Editor’s note: The following article is an op-ed, and the views expressed are the author’s own. Read more opinions on theGrio.
Remember the board game “Chutes and Ladders”? You win by rolling dice to move from square one at the bottom of the board to the top right-hand square. Players can move more quickly by landing on a “ladder,” which allows them to skip ahead. They can also be sent backwards by landing on a “chute”—making the road to winning even longer.
The game is a good representation of what is happening to Black women in the workforce—except that our movement up or down the “board” is not by chance. As we know too well, we encounter far more “chutes” than “ladders” in our professional lives.
Ladders are the informal factors that give us a boost in our careers—the networks that help us find jobs, the mentors who guide us on professional development and career opportunities, and the sponsors who cut through bureaucratic channels and make advancement easier.
Access to these informal factors is pivotal to Black women’s ability to thrive in the workplace. But it is well-documented that we do not have equal access to opportunities, power, and organizational resources at work.
In Black Women Thriving 2022, a major new report by Every Level Leadership, we found a critical lack of formal mentorship and sponsorship programs for Black women. We know that both formal and informal mentoring and sponsorship already exist—but both types of “ladders” are frequently inaccessible to Black women.

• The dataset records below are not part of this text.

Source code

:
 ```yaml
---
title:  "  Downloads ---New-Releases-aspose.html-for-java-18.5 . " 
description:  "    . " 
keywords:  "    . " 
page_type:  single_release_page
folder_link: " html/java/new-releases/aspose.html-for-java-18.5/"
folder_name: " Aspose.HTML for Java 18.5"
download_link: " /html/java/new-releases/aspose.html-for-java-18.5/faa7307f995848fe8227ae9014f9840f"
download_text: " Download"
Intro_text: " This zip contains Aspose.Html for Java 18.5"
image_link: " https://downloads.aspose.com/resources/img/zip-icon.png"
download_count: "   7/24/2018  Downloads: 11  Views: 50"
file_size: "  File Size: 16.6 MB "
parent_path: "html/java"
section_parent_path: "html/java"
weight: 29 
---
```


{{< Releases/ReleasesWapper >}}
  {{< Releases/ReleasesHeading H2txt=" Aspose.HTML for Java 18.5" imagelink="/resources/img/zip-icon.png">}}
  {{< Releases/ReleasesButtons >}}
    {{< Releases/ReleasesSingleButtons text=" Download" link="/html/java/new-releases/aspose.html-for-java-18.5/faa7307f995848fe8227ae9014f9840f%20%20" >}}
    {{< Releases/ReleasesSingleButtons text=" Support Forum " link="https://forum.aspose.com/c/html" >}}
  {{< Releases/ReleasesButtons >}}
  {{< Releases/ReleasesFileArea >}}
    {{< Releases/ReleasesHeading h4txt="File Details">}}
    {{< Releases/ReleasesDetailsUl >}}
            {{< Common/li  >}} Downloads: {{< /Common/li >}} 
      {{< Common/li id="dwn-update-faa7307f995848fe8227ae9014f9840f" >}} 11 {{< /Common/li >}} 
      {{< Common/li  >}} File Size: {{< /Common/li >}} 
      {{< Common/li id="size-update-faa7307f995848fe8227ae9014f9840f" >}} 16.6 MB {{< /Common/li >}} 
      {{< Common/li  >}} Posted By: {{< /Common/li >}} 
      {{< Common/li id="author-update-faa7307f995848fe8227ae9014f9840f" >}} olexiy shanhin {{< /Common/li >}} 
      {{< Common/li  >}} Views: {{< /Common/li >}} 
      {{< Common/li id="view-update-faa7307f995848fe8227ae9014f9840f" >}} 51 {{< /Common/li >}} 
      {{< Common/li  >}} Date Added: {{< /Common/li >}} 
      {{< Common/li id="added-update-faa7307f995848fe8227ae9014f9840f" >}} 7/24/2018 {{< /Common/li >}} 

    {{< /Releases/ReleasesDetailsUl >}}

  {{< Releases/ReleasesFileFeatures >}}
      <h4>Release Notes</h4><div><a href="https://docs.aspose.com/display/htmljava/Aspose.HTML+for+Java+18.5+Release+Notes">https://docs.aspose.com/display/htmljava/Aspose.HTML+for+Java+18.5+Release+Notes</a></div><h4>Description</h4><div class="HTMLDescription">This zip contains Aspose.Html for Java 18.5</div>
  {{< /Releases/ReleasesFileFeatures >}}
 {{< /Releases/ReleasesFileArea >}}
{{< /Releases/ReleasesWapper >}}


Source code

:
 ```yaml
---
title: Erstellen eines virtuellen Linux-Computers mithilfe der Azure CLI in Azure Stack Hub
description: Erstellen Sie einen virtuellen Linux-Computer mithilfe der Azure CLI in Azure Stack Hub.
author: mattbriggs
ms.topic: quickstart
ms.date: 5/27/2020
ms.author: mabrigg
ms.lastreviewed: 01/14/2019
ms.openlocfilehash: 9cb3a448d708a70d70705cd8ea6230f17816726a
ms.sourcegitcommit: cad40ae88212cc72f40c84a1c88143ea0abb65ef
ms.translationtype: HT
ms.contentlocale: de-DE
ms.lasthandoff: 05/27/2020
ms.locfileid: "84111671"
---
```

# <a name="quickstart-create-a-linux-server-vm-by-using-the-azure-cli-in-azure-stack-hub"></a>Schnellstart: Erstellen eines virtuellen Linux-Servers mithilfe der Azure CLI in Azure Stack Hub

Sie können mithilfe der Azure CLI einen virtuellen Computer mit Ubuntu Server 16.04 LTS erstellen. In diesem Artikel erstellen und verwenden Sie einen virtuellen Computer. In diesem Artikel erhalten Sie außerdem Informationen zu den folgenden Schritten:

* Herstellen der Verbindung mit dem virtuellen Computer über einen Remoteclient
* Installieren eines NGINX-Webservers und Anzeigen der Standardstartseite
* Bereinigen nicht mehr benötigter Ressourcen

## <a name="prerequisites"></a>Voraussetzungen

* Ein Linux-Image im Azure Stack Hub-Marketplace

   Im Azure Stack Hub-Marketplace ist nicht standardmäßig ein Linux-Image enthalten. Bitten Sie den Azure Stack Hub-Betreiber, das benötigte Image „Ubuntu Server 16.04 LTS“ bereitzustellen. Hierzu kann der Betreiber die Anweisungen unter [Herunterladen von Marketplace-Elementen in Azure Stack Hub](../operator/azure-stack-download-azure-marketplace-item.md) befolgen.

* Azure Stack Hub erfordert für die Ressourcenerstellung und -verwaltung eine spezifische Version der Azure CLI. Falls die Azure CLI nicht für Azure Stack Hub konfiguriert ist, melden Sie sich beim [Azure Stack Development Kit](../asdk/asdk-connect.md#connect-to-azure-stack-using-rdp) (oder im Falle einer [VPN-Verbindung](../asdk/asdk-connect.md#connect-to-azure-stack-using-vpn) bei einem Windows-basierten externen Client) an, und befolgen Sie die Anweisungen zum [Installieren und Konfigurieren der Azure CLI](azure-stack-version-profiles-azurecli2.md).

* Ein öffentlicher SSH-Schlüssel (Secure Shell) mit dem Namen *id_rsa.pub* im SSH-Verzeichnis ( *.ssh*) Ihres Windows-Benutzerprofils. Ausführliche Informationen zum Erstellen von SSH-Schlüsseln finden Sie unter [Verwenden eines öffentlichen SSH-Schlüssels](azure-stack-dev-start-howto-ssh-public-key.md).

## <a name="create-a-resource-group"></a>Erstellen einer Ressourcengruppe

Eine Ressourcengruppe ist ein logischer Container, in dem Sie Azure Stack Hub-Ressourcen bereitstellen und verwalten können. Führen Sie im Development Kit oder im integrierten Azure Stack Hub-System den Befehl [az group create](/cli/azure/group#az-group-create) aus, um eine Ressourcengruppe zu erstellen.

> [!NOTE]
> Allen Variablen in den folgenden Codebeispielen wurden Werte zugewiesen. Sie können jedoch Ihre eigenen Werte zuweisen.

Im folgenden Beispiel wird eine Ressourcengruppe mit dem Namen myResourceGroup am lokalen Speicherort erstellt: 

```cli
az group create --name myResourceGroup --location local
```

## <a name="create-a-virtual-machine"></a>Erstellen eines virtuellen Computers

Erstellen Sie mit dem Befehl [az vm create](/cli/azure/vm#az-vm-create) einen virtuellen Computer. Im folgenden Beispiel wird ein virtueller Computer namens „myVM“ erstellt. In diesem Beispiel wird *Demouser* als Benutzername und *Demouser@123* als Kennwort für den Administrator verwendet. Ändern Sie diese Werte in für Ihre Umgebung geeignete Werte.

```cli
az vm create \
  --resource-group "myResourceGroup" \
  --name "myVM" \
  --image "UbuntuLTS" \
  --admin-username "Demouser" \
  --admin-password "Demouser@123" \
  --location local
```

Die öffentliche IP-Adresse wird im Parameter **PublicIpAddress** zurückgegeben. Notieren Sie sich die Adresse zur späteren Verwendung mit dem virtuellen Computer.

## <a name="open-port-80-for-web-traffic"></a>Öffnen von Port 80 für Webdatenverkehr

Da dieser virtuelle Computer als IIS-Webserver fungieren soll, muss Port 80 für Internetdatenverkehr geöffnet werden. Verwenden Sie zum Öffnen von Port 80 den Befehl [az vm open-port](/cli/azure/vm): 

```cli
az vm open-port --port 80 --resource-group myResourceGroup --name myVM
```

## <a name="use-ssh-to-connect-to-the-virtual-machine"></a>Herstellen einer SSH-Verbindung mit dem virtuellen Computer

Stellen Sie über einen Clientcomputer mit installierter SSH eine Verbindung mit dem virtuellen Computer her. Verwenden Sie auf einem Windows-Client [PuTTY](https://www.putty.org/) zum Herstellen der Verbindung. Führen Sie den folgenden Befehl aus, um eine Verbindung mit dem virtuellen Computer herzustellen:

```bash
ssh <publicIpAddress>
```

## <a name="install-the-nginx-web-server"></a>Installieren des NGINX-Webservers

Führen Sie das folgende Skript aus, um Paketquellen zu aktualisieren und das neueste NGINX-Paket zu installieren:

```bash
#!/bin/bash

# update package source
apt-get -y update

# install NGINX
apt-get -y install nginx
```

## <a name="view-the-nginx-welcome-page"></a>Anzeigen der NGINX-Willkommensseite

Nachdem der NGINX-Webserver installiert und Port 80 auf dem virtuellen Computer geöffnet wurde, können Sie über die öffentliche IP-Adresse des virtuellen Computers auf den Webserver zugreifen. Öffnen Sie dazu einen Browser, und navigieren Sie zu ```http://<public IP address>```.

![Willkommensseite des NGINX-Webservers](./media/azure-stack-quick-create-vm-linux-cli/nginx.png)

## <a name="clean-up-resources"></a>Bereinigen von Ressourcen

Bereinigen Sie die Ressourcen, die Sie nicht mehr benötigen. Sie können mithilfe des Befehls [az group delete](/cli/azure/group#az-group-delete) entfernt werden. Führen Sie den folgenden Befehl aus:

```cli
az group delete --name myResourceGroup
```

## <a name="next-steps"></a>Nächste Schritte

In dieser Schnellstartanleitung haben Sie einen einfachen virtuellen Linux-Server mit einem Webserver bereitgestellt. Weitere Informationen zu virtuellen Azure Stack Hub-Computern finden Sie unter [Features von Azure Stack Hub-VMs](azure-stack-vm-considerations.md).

The numbers tell the story. Only about 20 percent of Black women report ever having participated in a mentoring program within their organization. Sponsorship was even more rare: Only 9 percent of Black employees reported having sponsors. For Black gender-expansive (e.g., nonbinary, gender fluid) and LGBTQIA+ people, those opportunities are essentially nonexistent.
Our exclusion is by design.
Black women cannot thrive at work without these “ladders.” Our skills are underutilized and underdeveloped by organizations. And over half of Black women report they are dissatisfied with their current jobs—largely because they do not see a career trajectory at their current organization.
This should be a clear wake-up call for organizations, which are ultimately harming themselves by failing to build these programs for Black women. In a world clamoring for DEI efforts and strategies, one of the easiest ideas for organizations to implement is offering formal mentoring and sponsorship programs. Black women must also ask for these opportunities and make it clear that we expect them.
But let’s be clear—the onus for building these ladders and all other inclusion and equity efforts sits firmly on organizations’ shoulders, not on Black women. We are tired of trying to navigate broken systems we did not create. We are tired of broken promises and too many “chutes” that make our work frustrating and unfulfilling. Forward-thinking organizations that want to succeed will take recommendations like this and many others in the Black Women Thriving 2022 report and begin constructing intentional mentorship and sponsorship ladders designed specifically for the needs of Black women.
In that game, everyone wins.
Ericka Hines, principal of Every Level Leadership and Black Women Thriving, is an adviser and strategist who works with organizations to align their commitments to inclusion and equity with their everyday actions and operations. Over a dozen years, she has worked with organizations across the country to help their staff and stakeholders learn how to work in more inclusive and equitable cultures. She published the Black Women Thriving research paper in June 2022.